• **EXERCISE DETAILS**: Please print out the entries below unchanged and skip the images.
____
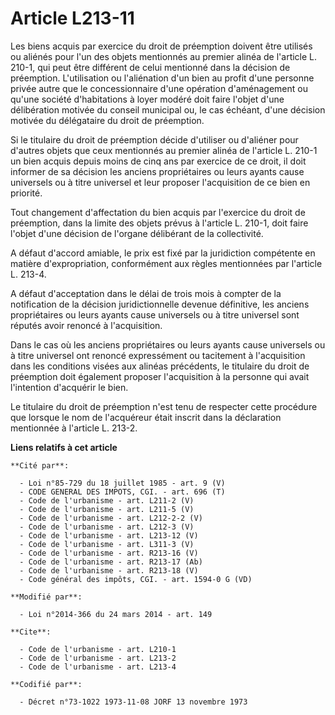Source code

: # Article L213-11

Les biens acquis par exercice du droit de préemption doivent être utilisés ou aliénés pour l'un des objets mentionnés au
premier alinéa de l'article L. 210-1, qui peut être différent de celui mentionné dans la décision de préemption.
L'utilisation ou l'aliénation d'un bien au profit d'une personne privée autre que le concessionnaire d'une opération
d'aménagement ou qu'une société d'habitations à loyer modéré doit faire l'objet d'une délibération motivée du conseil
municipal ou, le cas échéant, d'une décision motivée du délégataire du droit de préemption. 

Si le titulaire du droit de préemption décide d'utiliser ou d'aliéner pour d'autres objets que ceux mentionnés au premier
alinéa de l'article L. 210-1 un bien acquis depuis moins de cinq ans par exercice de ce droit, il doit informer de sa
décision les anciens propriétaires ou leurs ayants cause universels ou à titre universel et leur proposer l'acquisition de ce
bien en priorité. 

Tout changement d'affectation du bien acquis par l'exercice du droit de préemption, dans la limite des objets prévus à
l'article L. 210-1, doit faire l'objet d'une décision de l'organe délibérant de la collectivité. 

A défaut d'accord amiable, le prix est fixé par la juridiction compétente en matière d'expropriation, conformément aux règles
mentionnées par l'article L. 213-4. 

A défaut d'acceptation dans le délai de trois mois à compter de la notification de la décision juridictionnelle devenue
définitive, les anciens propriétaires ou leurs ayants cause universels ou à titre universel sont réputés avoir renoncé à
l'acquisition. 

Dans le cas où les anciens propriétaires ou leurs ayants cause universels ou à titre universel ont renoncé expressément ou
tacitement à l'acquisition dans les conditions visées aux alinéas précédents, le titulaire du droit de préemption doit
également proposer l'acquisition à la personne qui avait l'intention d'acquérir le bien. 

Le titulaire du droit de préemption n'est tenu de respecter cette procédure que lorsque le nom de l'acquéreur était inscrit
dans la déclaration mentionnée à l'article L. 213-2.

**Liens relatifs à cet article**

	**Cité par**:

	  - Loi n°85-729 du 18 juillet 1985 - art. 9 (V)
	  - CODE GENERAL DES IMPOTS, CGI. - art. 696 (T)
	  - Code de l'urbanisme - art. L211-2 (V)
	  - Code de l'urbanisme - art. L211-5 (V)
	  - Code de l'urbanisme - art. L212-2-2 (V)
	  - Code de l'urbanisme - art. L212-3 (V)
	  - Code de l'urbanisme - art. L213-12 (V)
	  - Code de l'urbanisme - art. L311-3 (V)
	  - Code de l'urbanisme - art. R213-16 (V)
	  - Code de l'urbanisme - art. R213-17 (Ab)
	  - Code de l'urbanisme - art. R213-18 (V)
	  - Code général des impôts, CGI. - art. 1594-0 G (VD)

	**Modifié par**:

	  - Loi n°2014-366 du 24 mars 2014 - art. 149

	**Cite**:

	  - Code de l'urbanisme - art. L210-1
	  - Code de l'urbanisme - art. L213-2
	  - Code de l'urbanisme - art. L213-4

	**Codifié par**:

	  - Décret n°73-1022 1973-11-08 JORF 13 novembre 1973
____
• **RESPONSE AREA**:
Source code

: # Article L213-11

Les biens acquis par exercice du droit de préemption doivent être utilisés ou aliénés pour l'un des objets mentionnés au
premier alinéa de l'article L. 210-1, qui peut être différent de celui mentionné dans la décision de préemption.
L'utilisation ou l'aliénation d'un bien au profit d'une personne privée autre que le concessionnaire d'une opération
d'aménagement ou qu'une société d'habitations à loyer modéré doit faire l'objet d'une délibération motivée du conseil
municipal ou, le cas échéant, d'une décision motivée du délégataire du droit de préemption. 

Si le titulaire du droit de préemption décide d'utiliser ou d'aliéner pour d'autres objets que ceux mentionnés au premier
alinéa de l'article L. 210-1 un bien acquis depuis moins de cinq ans par exercice de ce droit, il doit informer de sa
décision les anciens propriétaires ou leurs ayants cause universels ou à titre universel et leur proposer l'acquisition de ce
bien en priorité. 

Tout changement d'affectation du bien acquis par l'exercice du droit de préemption, dans la limite des objets prévus à
l'article L. 210-1, doit faire l'objet d'une décision de l'organe délibérant de la collectivité. 

A défaut d'accord amiable, le prix est fixé par la juridiction compétente en matière d'expropriation, conformément aux règles
mentionnées par l'article L. 213-4. 

A défaut d'acceptation dans le délai de trois mois à compter de la notification de la décision juridictionnelle devenue
définitive, les anciens propriétaires ou leurs ayants cause universels ou à titre universel sont réputés avoir renoncé à
l'acquisition. 

Dans le cas où les anciens propriétaires ou leurs ayants cause universels ou à titre universel ont renoncé expressément ou
tacitement à l'acquisition dans les conditions visées aux alinéas précédents, le titulaire du droit de préemption doit
également proposer l'acquisition à la personne qui avait l'intention d'acquérir le bien. 

Le titulaire du droit de préemption n'est tenu de respecter cette procédure que lorsque le nom de l'acquéreur était inscrit
dans la déclaration mentionnée à l'article L. 213-2.

**Liens relatifs à cet article**

	**Cité par**:

	  - Loi n°85-729 du 18 juillet 1985 - art. 9 (V)
	  - CODE GENERAL DES IMPOTS, CGI. - art. 696 (T)
	  - Code de l'urbanisme - art. L211-2 (V)
	  - Code de l'urbanisme - art. L211-5 (V)
	  - Code de l'urbanisme - art. L212-2-2 (V)
	  - Code de l'urbanisme - art. L212-3 (V)
	  - Code de l'urbanisme - art. L213-12 (V)
	  - Code de l'urbanisme - art. L311-3 (V)
	  - Code de l'urbanisme - art. R213-16 (V)
	  - Code de l'urbanisme - art. R213-17 (Ab)
	  - Code de l'urbanisme - art. R213-18 (V)
	  - Code général des impôts, CGI. - art. 1594-0 G (VD)

	**Modifié par**:

	  - Loi n°2014-366 du 24 mars 2014 - art. 149

	**Cite**:

	  - Code de l'urbanisme - art. L210-1
	  - Code de l'urbanisme - art. L213-2
	  - Code de l'urbanisme - art. L213-4

	**Codifié par**:

	  - Décret n°73-1022 1973-11-08 JORF 13 novembre 1973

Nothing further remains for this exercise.